In recent years, in cases such as Wiggins v. Smith, Rompilla v. Beard, Atkins v. Virginia, Roper v. Simmons, Tennard v. Dretke, and Miller-El v. Dretke, among others, the Court has shown a renewed interest in a fairer and more equitable death penalty. These two cases may provide some indication of whether that trend will continue.
In Lawrence, the death-sentenced petitioner — with an IQ of 81 — relied upon his state-selected and state-monitored attorney to meet the one-year statute of limitations for filing federal habeas petitions. The attorney for Gary Lawrence believed that asking the Supreme Court to review the denial of state post-conviction relief would temporarily postpone Lawrence’s deadline for filing his federal habeas petition (or, in legal jargon, “toll the federal clock”). Although there is a split in the Circuit Courts on this issue, the Eleventh Circuit held that the appeal to the Supreme Court did not postpone the filing deadline and therefore upheld the dismissal of Lawrence’s federal habeas petition as untimely. If the Supreme Court affirms the Eleventh Circuit’s decision, Lawrence will be deprived of any federal court review of his constitutional claims prior to his execution.
Lawrence’s basic claim in the Supreme Court is that, under the plain meaning of the Antiterrorism and Effective Death Penalty Act (AEDPA), the filing of a certiorari petition from the denial of state post-conviction relief temporarily postpones the deadline for filing a federal habeas petition In the alternative, he argues that he was entitled to equitable postponement (or, in legal jargon, “equitable tolling”) of his federal filing deadline on two grounds: (1) the confusion in the law created by the split in the circuits; and (2) his reliance upon Florida’s pledge that it would monitor his state-selected attorney to ensure that the attorney was providing “quality” representation, including the filing of “appropriate motions in a timely manner.”
The ACLU filed an amicus brief in Lawrence explaining why, under well-established legal principles, Gary Lawrence was entitled to equitable postponement of his filing deadline given his detrimental reliance on Florida’s pledge to provide him with “quality representation.” In its brief, the ACLU also shows that in recent years state-selected and state-monitored counsel for an extraordinary 16 inmates on Florida’s death row have apparently missed the deadline for filing federal habeas petitions, thereby demonstrating a deeply disturbing crisis in the state’s post-conviction legal representation.
Although on its face Ayers v. Belmontes presents a somewhat narrow question, the Court’s opinion could turn out to have broader significance for the fairness of capital trials. The narrow question presented is whether the jurors at Fernando Belmontes’ capital trial understood that they were required to consider evidence that he would adjust well to prison life if sentenced to life imprisonment when deciding whether to impose a death sentence.

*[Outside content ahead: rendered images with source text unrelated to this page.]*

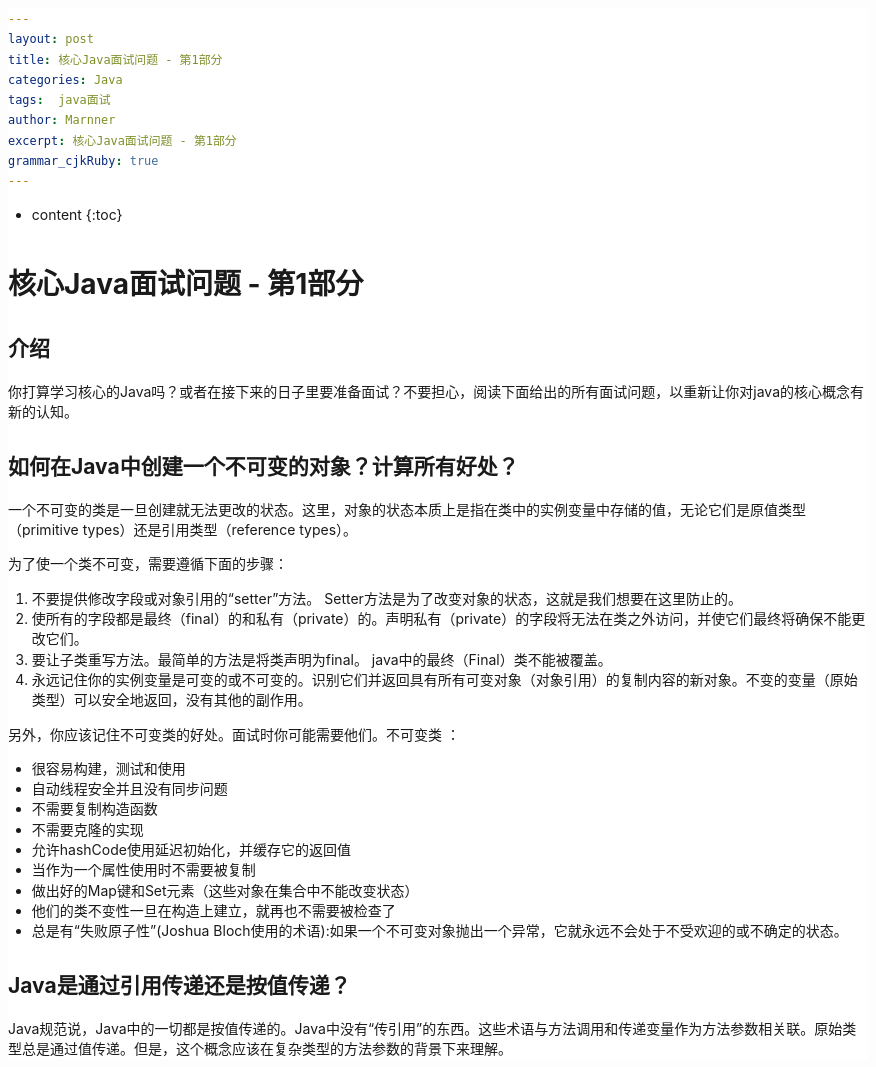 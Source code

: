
 ```yaml
---
layout: post
title: 核心Java面试问题 - 第1部分
categories: Java
tags:  java面试 
author: Marnner
excerpt: 核心Java面试问题 - 第1部分
grammar_cjkRuby: true
---
```


* content
{:toc}



# 核心Java面试问题 - 第1部分

## 介绍

你打算学习核心的Java吗？或者在接下来的日子里要准备面试？不要担心，阅读下面给出的所有面试问题，以重新让你对java的核心概念有新的认知。



## 如何在Java中创建一个不可变的对象？计算所有好处？

一个不可变的类是一旦创建就无法更改的状态。这里，对象的状态本质上是指在类中的实例变量中存储的值，无论它们是原值类型（primitive types）还是引用类型（reference types）。



为了使一个类不可变，需要遵循下面的步骤：

1. 不要提供修改字段或对象引用的“setter”方法。 Setter方法是为了改变对象的状态，这就是我们想要在这里防止的。
2. 使所有的字段都是最终（final）的和私有（private）的。声明私有（private）的字段将无法在类之外访问，并使它们最终将确保不能更改它们。
3. 要让子类重写方法。最简单的方法是将类声明为final。 java中的最终（Final）类不能被覆盖。
4. 永远记住你的实例变量是可变的或不可变的。识别它们并返回具有所有可变对象（对象引用）的复制内容的新对象。不变的变量（原始类型）可以安全地返回，没有其他的副作用。

另外，你应该记住不可变类的好处。面试时你可能需要他们。不可变类 ：

- 很容易构建，测试和使用
- 自动线程安全并且没有同步问题
- 不需要复制构造函数
- 不需要克隆的实现
- 允许hashCode使用延迟初始化，并缓存它的返回值
- 当作为一个属性使用时不需要被复制
- 做出好的Map键和Set元素（这些对象在集合中不能改变状态）
- 他们的类不变性一旦在构造上建立，就再也不需要被检查了
- 总是有“失败原子性”(Joshua Bloch使用的术语):如果一个不可变对象抛出一个异常，它就永远不会处于不受欢迎的或不确定的状态。

## Java是通过引用传递还是按值传递？

Java规范说，Java中的一切都是按值传递的。Java中没有“传引用”的东西。这些术语与方法调用和传递变量作为方法参数相关联。原始类型总是通过值传递。但是，这个概念应该在复杂类型的方法参数的背景下来理解。
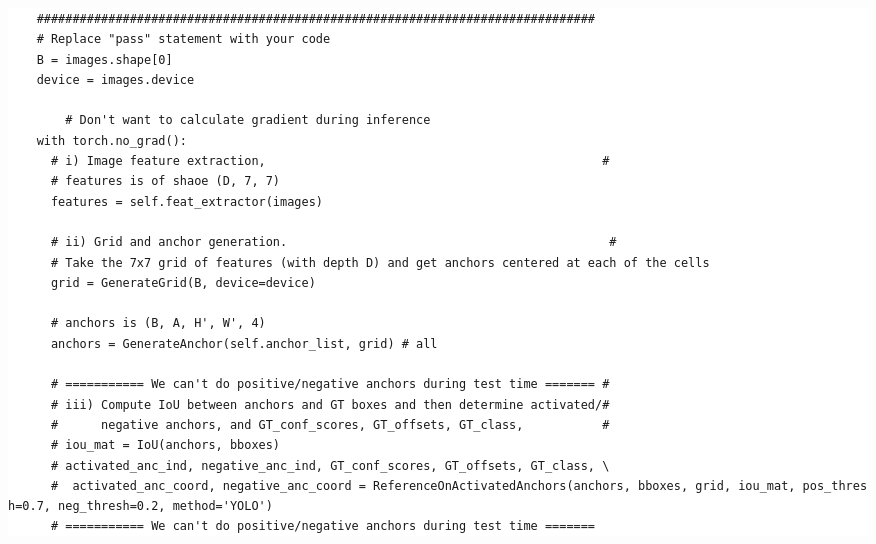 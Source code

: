         ##############################################################################
        # Replace "pass" statement with your code
        B = images.shape[0]
        device = images.device
    
    		# Don't want to calculate gradient during inference
        with torch.no_grad():
          # i) Image feature extraction,                                               #
          # features is of shaoe (D, 7, 7)
          features = self.feat_extractor(images)
    
          # ii) Grid and anchor generation.                                             #
          # Take the 7x7 grid of features (with depth D) and get anchors centered at each of the cells
          grid = GenerateGrid(B, device=device)
    
          # anchors is (B, A, H', W', 4)
          anchors = GenerateAnchor(self.anchor_list, grid) # all
    
          # =========== We can't do positive/negative anchors during test time ======= #
          # iii) Compute IoU between anchors and GT boxes and then determine activated/#
          #      negative anchors, and GT_conf_scores, GT_offsets, GT_class,           #
          # iou_mat = IoU(anchors, bboxes)
          # activated_anc_ind, negative_anc_ind, GT_conf_scores, GT_offsets, GT_class, \
          #  activated_anc_coord, negative_anc_coord = ReferenceOnActivatedAnchors(anchors, bboxes, grid, iou_mat, pos_thresh=0.7, neg_thresh=0.2, method='YOLO')
          # =========== We can't do positive/negative anchors during test time ======= 
     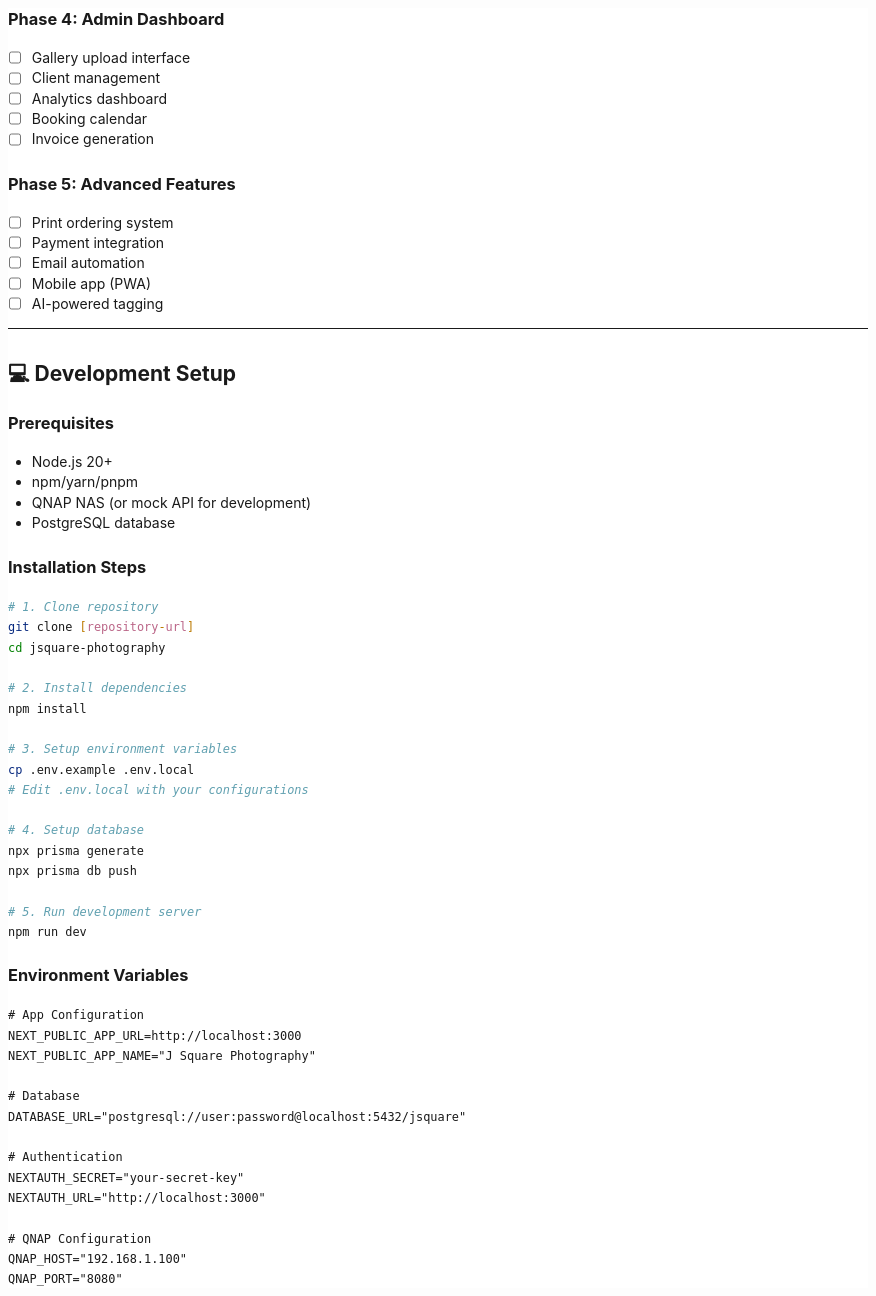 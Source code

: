 ### Phase 4: Admin Dashboard
- [ ] Gallery upload interface
- [ ] Client management
- [ ] Analytics dashboard
- [ ] Booking calendar
- [ ] Invoice generation

### Phase 5: Advanced Features
- [ ] Print ordering system
- [ ] Payment integration
- [ ] Email automation
- [ ] Mobile app (PWA)
- [ ] AI-powered tagging

---

## 💻 Development Setup

### Prerequisites
- Node.js 20+
- npm/yarn/pnpm
- QNAP NAS (or mock API for development)
- PostgreSQL database

### Installation Steps

```bash
# 1. Clone repository
git clone [repository-url]
cd jsquare-photography

# 2. Install dependencies
npm install

# 3. Setup environment variables
cp .env.example .env.local
# Edit .env.local with your configurations

# 4. Setup database
npx prisma generate
npx prisma db push

# 5. Run development server
npm run dev
```

### Environment Variables

```env
# App Configuration
NEXT_PUBLIC_APP_URL=http://localhost:3000
NEXT_PUBLIC_APP_NAME="J Square Photography"

# Database
DATABASE_URL="postgresql://user:password@localhost:5432/jsquare"

# Authentication
NEXTAUTH_SECRET="your-secret-key"
NEXTAUTH_URL="http://localhost:3000"

# QNAP Configuration
QNAP_HOST="192.168.1.100"
QNAP_PORT="8080"
```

At the time of his trial, California’s “catch-all” mitigating factor instructions directed jurors to consider “any other circumstance which extenuates the gravity of the crime even though it is not a legal excuse for the crime.” Previously, the Supreme Court had held that this catch-all factor makes clear to jurors that they are to consider evidence regarding the defendant’s disadvantaged background and emotional and mental problems when deciding whether the death penalty is warranted. In Belmontes, the Ninth Circuit held that the combination of the “catch-all” mitigating factor and confusing mid-deliberation instructions by the trial judge likely misled jurors into believing that they could not consider Belmontes’ evidence of good behavior in prison when deciding the appropriate penalty.
The Supreme Court’s resolution of this case could well be a barometer of its concern about the critical issue of ensuring that capital jurors understand their constitutional obligation to consider a capital defendant’s mitigating evidence before deciding whether he will live or die. Numerous empirical studies have shown that capital jurors often do not understand this obligation.